Les jeunes filles ne sont pas en reste qui chantent et dansent tous les soirs avant d’aller se coucher. Chant fort métissé pouvant « […] être à la fois comorien, malgache, créole, arabe, perse, indonésien, bantou, ou français149 ». Point fort de la littérature orale comorienne d’après notre romancier : « Nous avons l’originalité d’être les seuls à bénéficier de la littérature orale d’origine perse, de la littérature orale d’origine arabo-musulmane et de la littérature orale d’origine africaine. Tout cela s’est fondu pour former l’originalité de la littérature comorienne150. » Mais chant aussi très rythmé :

‘Les pieds piaffaient. Les mains tapaient. Ce rythme créé, cadencé par les battements des mains nues, équivalait à celui de tous les tam-tams de Zambie et de Calédonie réunis. […]
Les jambes ne se retenaient plus. Les corps n’étaient plus maîtres d’eux-mêmes. Une jeune fille d’une quinzaine d’années s’élança au milieu des autres. Elle se cabra légèrement, avança les épaules, les fit trembler. Pieds joints, d’un bond, elle fit demi-tour, se recabra, fit légèrement trembler les épaules. Alors l’assistance redoubla la vitesse des battements des mains. La fille s’avança vers une copine. Celle-ci répondit à l’invitation. La danse devint brusquement tourbillon collectif, les chants communion paganique.
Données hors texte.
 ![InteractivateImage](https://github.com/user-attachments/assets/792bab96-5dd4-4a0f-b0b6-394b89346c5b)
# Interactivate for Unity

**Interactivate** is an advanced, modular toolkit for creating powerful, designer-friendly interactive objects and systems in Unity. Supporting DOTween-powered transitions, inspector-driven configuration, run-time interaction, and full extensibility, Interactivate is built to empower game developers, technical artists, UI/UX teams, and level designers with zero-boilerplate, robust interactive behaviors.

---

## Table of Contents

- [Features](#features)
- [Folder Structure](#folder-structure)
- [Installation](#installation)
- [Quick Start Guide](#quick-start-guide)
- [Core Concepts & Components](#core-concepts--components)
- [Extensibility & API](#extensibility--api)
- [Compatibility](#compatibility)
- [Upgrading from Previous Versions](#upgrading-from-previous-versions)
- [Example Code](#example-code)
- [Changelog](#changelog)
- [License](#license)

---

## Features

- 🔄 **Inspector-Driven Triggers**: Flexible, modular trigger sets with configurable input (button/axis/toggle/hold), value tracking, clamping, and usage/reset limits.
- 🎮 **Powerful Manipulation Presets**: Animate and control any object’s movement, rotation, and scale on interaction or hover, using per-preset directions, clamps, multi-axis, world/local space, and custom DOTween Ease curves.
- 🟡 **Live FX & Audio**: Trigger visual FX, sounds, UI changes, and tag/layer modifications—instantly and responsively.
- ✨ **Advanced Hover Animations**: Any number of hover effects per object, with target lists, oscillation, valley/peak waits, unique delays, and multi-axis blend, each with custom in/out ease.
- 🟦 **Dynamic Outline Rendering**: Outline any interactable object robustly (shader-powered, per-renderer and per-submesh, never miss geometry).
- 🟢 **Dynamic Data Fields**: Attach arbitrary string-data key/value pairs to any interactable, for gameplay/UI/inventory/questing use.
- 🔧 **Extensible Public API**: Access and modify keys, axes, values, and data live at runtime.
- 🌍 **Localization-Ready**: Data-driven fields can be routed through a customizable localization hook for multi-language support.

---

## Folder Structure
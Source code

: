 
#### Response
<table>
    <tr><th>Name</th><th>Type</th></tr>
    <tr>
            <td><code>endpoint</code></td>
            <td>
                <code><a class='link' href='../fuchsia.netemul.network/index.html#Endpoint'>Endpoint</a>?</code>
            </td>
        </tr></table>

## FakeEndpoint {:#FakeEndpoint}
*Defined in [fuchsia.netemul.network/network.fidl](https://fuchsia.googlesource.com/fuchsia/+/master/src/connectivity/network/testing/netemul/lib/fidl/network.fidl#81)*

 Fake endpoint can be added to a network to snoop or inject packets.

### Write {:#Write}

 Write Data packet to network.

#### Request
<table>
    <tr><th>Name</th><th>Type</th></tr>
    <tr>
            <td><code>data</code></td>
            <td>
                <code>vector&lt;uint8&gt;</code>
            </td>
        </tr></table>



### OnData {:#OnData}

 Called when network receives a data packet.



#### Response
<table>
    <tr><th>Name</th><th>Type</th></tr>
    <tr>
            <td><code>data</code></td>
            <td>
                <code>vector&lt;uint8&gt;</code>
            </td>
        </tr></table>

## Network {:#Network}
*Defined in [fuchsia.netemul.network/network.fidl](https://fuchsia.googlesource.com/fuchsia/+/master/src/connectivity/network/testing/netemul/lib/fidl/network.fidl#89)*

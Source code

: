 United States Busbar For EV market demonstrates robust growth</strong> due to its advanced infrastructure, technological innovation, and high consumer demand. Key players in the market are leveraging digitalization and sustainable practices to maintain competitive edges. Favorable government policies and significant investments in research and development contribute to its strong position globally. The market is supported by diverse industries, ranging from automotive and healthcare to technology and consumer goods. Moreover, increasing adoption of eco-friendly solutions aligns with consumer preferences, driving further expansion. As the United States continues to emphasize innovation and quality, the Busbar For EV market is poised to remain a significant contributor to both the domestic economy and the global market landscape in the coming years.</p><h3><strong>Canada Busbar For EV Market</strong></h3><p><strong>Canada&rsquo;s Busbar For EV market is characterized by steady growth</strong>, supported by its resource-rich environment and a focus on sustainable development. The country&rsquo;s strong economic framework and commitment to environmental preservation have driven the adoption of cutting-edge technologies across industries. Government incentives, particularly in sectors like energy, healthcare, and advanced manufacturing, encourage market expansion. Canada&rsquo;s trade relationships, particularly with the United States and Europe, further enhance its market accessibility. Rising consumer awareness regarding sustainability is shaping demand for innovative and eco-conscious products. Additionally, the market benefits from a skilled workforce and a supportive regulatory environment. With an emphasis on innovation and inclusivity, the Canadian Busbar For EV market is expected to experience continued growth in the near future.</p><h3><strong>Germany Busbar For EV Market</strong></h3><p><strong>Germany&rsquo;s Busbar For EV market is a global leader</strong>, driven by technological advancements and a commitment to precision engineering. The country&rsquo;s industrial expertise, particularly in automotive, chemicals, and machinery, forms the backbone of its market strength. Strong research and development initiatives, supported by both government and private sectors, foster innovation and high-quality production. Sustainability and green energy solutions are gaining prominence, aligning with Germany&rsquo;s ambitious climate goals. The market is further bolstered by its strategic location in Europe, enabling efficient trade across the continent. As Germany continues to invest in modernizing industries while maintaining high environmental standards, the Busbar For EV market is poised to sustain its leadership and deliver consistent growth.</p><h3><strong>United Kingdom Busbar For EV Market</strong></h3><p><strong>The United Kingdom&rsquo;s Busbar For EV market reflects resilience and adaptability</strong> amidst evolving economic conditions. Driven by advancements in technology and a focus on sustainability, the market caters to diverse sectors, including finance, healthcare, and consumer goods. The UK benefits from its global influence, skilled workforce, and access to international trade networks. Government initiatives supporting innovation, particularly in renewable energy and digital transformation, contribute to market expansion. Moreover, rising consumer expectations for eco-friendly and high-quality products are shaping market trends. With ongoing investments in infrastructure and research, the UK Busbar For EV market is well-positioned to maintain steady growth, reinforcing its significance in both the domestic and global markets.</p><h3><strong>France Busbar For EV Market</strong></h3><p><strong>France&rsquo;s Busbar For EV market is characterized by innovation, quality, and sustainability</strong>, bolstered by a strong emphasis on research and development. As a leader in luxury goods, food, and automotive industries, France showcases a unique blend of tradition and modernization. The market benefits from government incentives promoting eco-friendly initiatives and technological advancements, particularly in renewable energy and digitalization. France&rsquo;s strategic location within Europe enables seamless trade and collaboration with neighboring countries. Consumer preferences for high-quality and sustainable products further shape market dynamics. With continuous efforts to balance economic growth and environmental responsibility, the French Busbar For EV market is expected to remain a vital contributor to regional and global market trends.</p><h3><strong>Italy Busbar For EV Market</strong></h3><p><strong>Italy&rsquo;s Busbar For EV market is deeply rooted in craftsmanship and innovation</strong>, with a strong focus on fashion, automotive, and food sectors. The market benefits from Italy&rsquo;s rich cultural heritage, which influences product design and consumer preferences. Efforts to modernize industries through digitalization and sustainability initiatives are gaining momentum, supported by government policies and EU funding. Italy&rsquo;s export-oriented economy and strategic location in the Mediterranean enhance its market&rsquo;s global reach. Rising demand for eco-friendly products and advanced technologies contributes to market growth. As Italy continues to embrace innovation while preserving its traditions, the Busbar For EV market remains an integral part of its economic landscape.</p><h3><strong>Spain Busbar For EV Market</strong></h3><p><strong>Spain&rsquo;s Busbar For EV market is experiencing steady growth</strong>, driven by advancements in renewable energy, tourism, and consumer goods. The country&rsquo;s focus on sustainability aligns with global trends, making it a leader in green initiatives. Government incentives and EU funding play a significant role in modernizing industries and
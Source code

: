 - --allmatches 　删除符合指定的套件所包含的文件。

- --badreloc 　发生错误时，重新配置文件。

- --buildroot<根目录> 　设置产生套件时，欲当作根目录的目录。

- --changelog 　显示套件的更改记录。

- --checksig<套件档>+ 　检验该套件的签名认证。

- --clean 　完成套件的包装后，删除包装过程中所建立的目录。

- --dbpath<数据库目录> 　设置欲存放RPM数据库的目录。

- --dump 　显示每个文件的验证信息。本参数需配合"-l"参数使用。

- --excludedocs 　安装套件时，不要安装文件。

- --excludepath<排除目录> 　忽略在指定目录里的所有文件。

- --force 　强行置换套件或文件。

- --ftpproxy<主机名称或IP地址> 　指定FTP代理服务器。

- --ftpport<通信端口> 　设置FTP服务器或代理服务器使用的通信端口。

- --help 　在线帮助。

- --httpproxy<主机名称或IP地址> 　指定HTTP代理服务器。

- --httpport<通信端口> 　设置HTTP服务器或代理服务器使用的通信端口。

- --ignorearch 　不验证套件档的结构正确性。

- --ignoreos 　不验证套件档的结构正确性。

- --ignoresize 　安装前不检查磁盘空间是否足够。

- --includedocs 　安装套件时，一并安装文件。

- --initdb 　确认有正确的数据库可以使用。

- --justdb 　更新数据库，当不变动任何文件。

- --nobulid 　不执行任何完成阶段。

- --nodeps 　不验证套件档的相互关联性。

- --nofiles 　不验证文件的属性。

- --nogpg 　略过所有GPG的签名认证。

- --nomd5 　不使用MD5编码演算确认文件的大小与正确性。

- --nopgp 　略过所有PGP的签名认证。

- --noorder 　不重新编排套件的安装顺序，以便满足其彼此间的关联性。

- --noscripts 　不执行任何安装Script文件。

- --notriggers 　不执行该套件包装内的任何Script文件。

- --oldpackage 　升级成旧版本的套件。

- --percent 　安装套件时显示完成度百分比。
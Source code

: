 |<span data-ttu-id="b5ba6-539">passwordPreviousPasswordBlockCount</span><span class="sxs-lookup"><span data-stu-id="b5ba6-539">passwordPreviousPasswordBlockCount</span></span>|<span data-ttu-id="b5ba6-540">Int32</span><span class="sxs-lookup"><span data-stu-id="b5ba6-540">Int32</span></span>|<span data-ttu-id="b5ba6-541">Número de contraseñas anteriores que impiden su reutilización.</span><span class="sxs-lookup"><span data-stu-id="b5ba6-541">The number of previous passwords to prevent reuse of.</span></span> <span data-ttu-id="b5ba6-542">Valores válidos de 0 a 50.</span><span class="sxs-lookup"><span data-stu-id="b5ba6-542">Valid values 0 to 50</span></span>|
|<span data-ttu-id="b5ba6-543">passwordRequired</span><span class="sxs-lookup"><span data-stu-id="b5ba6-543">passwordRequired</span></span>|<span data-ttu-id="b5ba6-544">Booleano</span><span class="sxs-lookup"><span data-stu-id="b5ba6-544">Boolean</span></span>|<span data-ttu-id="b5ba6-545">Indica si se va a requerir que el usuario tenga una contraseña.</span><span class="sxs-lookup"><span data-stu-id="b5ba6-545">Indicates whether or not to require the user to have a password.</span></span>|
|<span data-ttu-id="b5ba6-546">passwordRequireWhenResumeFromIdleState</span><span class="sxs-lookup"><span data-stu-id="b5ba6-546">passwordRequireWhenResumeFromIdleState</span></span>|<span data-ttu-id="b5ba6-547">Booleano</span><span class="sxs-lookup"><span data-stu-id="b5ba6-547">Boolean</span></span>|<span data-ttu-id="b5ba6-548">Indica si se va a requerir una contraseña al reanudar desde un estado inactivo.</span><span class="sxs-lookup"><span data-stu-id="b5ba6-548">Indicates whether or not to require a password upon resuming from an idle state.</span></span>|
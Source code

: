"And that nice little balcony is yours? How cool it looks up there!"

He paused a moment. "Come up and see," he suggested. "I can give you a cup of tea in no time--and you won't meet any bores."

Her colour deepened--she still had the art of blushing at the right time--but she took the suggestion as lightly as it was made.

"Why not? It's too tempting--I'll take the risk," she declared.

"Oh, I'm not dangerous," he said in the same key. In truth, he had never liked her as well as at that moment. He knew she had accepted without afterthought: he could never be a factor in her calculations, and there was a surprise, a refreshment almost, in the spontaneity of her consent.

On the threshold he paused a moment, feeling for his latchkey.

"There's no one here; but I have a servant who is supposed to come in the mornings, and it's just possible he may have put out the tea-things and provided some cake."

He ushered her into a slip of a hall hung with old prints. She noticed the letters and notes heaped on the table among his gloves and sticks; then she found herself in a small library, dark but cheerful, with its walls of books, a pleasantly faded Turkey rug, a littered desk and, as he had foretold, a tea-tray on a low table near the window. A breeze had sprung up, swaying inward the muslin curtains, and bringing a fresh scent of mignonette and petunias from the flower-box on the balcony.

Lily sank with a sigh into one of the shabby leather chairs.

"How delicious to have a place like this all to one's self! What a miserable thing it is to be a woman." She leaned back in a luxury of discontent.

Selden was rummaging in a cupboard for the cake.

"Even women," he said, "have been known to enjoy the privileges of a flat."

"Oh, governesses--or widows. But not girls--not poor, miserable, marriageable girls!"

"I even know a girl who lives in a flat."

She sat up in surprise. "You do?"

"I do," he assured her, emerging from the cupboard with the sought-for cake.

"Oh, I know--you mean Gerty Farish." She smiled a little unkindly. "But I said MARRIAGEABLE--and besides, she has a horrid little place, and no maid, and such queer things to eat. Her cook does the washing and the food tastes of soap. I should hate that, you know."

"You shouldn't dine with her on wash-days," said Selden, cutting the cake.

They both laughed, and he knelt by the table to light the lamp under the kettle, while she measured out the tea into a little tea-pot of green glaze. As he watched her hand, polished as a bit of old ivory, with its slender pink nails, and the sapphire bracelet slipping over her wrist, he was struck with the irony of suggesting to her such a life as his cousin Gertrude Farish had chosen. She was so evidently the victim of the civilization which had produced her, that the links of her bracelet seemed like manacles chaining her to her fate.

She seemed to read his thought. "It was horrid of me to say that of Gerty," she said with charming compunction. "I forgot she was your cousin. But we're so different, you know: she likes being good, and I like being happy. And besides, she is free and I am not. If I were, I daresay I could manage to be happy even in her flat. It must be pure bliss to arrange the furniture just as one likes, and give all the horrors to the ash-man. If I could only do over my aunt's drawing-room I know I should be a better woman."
Les jeunes pubères étaient en extase, extase permise, publique, cosmique. Les mères, heureuses de les savoir là plutôt que dans les vallas [cabanes] des garçons, étaient au comble du bonheur151.’

Inscription des chants populaires, de danses seulement féminines ou mixtes dans le roman mais aussi inscription des contes comoriens comme celui très célèbre d’Ibun Aswiya 152 . Rien, ou presque, n’a été oublié dans la déclinaison du folklore comorien dans l’espace romanesque.

Notes
146.

Mohamed Toihiri, Le Kafir, op. cit., p. 96.

147.

Ibid. p. 107.

148.

Ibid. p. 107.

149.

Ibid. p. 184.

150.

Bernard Magnier, Mohamed Toihiri, entretien, « Mohamed Toihiri premier romancier comorien », Notre Librairie, 104, janvier-mars 1991, p. 117.

151.

Mohamed Toihiri, Le Kafir, op. cit., 184-185.

152.

Ibid. p. 185-186.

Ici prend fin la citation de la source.